(Saved entries)
★ ★ ★ ★ ★ ★ ★

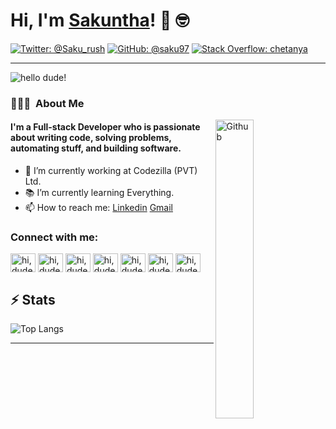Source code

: # Hi, I'm [Sakuntha](http://sakuntha.me)! 👋 🤓

[![Twitter: @Saku_rush](https://img.shields.io/twitter/follow/saku_rush?style=social)](https://twitter.com/@Saku_rush)
[![GitHub: @saku97](https://img.shields.io/github/followers/saku97?label=follow&style=social)](https://github.com/saku97)
[![Stack Overflow: chetanya](https://img.shields.io/badge/-Stack%20Overflow-222222?logo=stack-overflow&link=https://stackoverflow.com/users/8167963/sakurush)](https://stackoverflow.com/users/8167963/sakurush)

<hr>
<p align="left"> <img src="https://komarev.com/ghpvc/?username=saku97&color=brightgreen" alt="hello dude!" /> </p>

### 👨🏻‍💻 &nbsp;About Me

<img width="35%" align="right" alt="Github" src="https://user-images.githubusercontent.com/48678280/88862734-4903af80-d201-11ea-968b-9c939d88a37c.gif" />

<h4>I'm a Full-stack Developer who is passionate about writing code, solving problems, automating stuff, and building software. </h4>

- 🔭 I’m currently working at Codezilla (PVT) Ltd.
- 📚 I’m currently learning Everything.
- 📫 How to reach me: [Linkedin](https://www.linkedin.com/in/sakuntha-bimsara-9870b1154/) [Gmail](mailto:sakuofficial@gmail.com)

<p align="center">
<h3 align="left">Connect with me:</h3>

<a href="https://www.linkedin.com/in/sakuntha-bimsara-9870b1154/" target="blank"><img align="center"
        src="https://cdn.jsdelivr.net/npm/simple-icons@3.0.1/icons/linkedin.svg" alt="hi,dude!"
        height="30" width="40" /></a>
<a href="https://twitter.com/Saku_rush" target="blank"><img align="center"
        src="https://cdn.jsdelivr.net/npm/simple-icons@3.0.1/icons/twitter.svg" alt="hi,dude!" height="30"
        width="40" /></a>
<a href="https://dev.to/saku97" target="blank"><img align="center"
        src="https://cdn.jsdelivr.net/npm/simple-icons@3.0.1/icons/dev-dot-to.svg" alt="hi,dude!" height="30"
        width="40" /></a>
<a href="https://stackoverflow.com/users/8167963/sakurush" target="blank"><img align="center"
        src="https://cdn.jsdelivr.net/npm/simple-icons@3.0.1/icons/stackoverflow.svg"
        alt="hi,dude!" height="30" width="40" /></a>
<a href="https://www.instagram.com/delta___fx/" target="blank"><img align="center"
        src="https://cdn.jsdelivr.net/npm/simple-icons@3.0.1/icons/instagram.svg" alt="hi,dude!" height="30"
        width="40" /></a>
        <a href="https://www.facebook.com/sakurush/" target="blank"><img align="center"
        src="https://cdn.jsdelivr.net/npm/simple-icons@3.0.1/icons/facebook.svg" alt="hi,dude!" height="30"
        width="40" /></a>
<a href="#" target="blank"><img align="center"
        src="https://cdn.jsdelivr.net/npm/simple-icons@3.0.1/icons/spotify.svg" alt="hi,dude!" height="30"
        width="40" /></a>
</p>

## ⚡ Stats
![Top Langs](https://github-readme-stats.vercel.app/api/top-langs/?username=saku97&layout=compact&langs_count=10)
<hr>
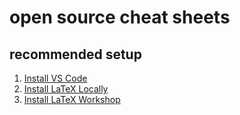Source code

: # open source cheat sheets

## recommended setup
1. [Install VS Code](https://code.visualstudio.com/)
2. [Install LaTeX Locally](https://www.latex-project.org/get/)
3. [Install LaTeX Workshop](https://marketplace.visualstudio.com/items?itemName=James-Yu.latex-workshop)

★ ★ ★ ★ ★ ★ ★

EXERCISE GOAL:
Search the records above for "visualstudio" and copy every line that has it.

TASK RESULT:
1. [Install VS Code](https://code.visualstudio.com/)
3. [Install LaTeX Workshop](https://marketplace.visualstudio.com/items?itemName=James-Yu.latex-workshop)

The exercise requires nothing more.